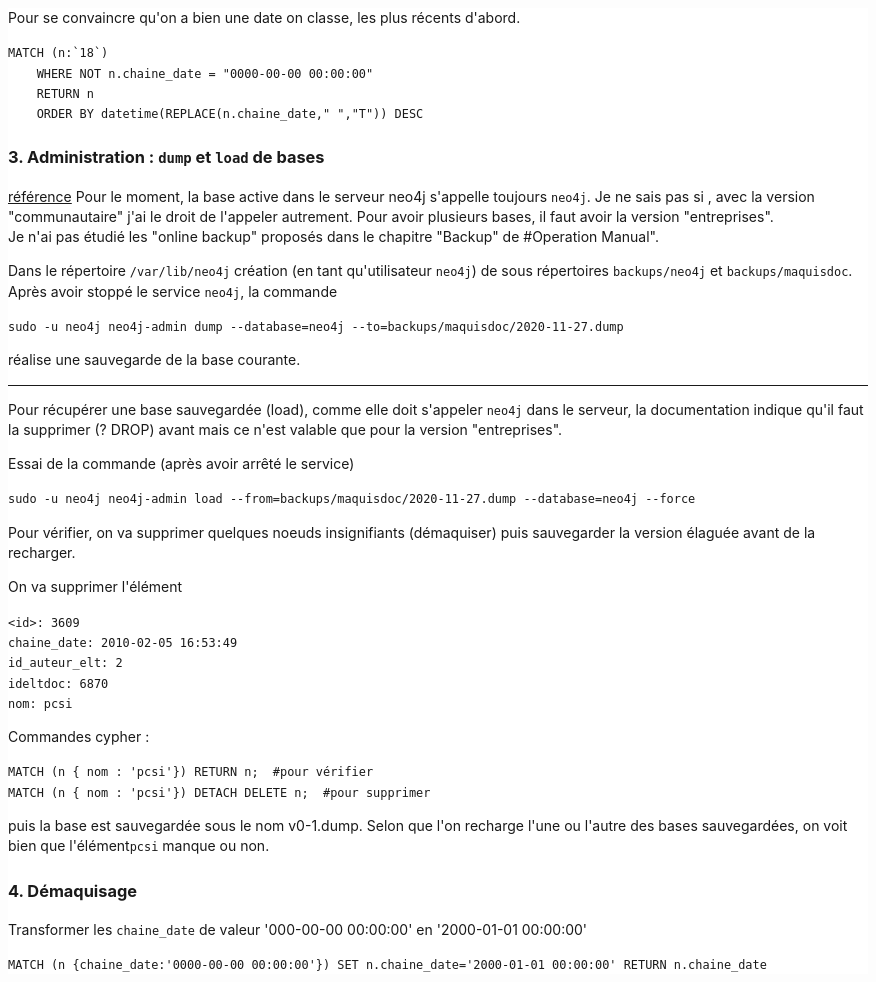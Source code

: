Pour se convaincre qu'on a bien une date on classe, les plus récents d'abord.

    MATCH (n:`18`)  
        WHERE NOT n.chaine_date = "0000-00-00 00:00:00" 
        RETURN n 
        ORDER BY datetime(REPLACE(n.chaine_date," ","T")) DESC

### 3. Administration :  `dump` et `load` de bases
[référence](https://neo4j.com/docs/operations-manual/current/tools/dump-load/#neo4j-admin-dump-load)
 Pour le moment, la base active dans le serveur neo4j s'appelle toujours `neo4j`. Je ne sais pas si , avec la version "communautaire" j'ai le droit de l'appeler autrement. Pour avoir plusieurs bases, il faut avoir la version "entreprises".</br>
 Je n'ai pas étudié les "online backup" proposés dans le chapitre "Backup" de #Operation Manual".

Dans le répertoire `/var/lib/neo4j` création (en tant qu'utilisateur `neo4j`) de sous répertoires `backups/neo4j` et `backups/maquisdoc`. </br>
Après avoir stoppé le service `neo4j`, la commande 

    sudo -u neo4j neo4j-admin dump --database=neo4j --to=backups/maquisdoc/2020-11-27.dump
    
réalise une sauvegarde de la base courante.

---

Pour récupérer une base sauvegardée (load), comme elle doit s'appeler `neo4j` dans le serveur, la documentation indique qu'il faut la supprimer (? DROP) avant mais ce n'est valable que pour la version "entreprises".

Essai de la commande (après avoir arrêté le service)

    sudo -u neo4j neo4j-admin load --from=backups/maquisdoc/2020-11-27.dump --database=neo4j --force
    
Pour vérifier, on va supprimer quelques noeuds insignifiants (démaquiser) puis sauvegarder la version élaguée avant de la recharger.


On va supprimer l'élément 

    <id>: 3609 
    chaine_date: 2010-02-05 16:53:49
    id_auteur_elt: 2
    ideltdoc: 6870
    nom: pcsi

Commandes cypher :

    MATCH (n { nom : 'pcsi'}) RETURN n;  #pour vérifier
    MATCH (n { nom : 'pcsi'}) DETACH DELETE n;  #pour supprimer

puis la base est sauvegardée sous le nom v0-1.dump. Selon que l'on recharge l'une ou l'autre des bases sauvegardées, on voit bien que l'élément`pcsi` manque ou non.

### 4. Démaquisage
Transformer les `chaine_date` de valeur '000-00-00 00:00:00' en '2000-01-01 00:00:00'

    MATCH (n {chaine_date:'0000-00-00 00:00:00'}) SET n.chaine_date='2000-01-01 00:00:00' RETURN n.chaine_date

◆ ◆ ◆

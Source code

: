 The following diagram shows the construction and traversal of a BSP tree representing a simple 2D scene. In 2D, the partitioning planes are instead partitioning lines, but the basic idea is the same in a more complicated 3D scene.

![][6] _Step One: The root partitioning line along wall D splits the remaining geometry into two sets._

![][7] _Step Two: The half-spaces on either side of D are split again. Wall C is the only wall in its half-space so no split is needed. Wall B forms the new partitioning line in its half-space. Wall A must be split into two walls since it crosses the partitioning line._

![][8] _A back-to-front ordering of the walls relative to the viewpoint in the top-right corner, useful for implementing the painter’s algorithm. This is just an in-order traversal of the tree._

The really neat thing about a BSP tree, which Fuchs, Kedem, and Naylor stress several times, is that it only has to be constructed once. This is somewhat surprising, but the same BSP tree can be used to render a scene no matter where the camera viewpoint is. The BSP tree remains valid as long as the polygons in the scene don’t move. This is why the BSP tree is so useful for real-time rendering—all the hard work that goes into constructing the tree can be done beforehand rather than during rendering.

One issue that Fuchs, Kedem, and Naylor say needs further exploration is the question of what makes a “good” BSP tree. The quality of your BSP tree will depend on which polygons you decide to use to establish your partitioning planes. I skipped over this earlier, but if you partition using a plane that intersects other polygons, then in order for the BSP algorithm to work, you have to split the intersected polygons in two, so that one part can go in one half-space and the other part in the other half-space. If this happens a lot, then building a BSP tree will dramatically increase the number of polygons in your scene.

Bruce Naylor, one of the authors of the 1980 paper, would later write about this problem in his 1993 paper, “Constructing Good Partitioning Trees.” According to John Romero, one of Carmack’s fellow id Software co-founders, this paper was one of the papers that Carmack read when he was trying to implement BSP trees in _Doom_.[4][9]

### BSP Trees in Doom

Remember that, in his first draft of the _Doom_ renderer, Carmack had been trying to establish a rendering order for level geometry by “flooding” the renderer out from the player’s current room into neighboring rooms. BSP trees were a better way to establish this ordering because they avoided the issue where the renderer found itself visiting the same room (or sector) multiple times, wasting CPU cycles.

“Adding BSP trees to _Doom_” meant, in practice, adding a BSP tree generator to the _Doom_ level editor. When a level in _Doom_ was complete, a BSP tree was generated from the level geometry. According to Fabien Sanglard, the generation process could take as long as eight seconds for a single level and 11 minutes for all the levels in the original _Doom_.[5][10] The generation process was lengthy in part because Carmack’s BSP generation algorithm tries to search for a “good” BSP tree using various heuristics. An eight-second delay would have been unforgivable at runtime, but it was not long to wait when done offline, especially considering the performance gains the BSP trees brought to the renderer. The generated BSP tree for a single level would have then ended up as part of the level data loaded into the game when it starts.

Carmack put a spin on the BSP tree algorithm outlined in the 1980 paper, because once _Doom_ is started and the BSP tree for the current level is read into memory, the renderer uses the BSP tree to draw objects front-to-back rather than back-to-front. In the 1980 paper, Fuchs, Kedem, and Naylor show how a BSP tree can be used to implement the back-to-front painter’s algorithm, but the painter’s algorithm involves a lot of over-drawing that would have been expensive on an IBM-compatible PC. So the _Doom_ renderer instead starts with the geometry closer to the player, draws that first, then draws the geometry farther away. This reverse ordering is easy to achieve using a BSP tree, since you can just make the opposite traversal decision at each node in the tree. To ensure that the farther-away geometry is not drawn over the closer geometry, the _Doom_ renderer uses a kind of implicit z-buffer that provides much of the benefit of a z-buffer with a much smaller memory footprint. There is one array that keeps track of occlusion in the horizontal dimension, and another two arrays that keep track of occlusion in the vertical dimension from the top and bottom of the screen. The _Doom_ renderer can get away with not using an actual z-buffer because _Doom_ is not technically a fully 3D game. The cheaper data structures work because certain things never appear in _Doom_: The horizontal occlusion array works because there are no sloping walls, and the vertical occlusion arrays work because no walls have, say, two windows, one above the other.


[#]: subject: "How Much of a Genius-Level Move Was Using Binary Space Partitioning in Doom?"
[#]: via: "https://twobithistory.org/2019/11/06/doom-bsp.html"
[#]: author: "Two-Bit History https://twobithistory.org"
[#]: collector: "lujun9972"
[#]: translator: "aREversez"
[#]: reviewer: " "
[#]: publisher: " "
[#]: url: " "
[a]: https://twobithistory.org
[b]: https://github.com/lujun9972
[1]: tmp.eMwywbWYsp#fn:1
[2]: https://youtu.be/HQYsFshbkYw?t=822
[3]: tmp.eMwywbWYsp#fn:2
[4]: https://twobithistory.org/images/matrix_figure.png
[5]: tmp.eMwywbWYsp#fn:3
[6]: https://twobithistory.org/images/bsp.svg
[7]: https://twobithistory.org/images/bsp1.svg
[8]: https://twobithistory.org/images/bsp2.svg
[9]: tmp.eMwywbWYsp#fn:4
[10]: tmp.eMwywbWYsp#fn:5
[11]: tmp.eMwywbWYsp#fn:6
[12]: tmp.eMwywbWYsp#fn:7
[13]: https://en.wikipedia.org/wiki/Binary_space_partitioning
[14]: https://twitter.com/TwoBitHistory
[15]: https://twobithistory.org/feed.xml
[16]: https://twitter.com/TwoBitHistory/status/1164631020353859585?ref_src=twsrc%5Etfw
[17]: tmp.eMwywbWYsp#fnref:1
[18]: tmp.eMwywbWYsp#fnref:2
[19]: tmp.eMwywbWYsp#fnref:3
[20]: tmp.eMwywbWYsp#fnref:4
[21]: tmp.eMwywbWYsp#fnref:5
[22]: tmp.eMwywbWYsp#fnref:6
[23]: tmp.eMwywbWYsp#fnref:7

◆ ◆ ◆

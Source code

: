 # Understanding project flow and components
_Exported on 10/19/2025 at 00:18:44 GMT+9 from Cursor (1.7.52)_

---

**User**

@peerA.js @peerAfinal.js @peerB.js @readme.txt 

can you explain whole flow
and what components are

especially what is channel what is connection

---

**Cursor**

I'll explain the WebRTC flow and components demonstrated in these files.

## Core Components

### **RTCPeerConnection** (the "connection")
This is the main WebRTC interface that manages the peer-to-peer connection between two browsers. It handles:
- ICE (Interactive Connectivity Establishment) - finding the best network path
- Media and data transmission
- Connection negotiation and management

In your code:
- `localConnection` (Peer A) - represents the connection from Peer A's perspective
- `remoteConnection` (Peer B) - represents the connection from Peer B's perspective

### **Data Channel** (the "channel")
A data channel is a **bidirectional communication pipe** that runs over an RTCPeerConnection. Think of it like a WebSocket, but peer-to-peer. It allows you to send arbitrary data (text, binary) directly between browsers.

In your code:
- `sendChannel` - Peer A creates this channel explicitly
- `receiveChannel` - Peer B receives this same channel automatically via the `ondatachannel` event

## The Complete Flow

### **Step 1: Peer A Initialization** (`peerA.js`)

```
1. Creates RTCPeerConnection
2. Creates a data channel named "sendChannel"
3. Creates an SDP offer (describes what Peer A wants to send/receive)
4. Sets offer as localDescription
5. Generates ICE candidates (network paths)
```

◆ ◆ ◆

PROBLEM REQUIREMENTS -> Only a number is wanted here: the count of lines in the material above that contain "images".

EXERCISE RESPONSE -> 4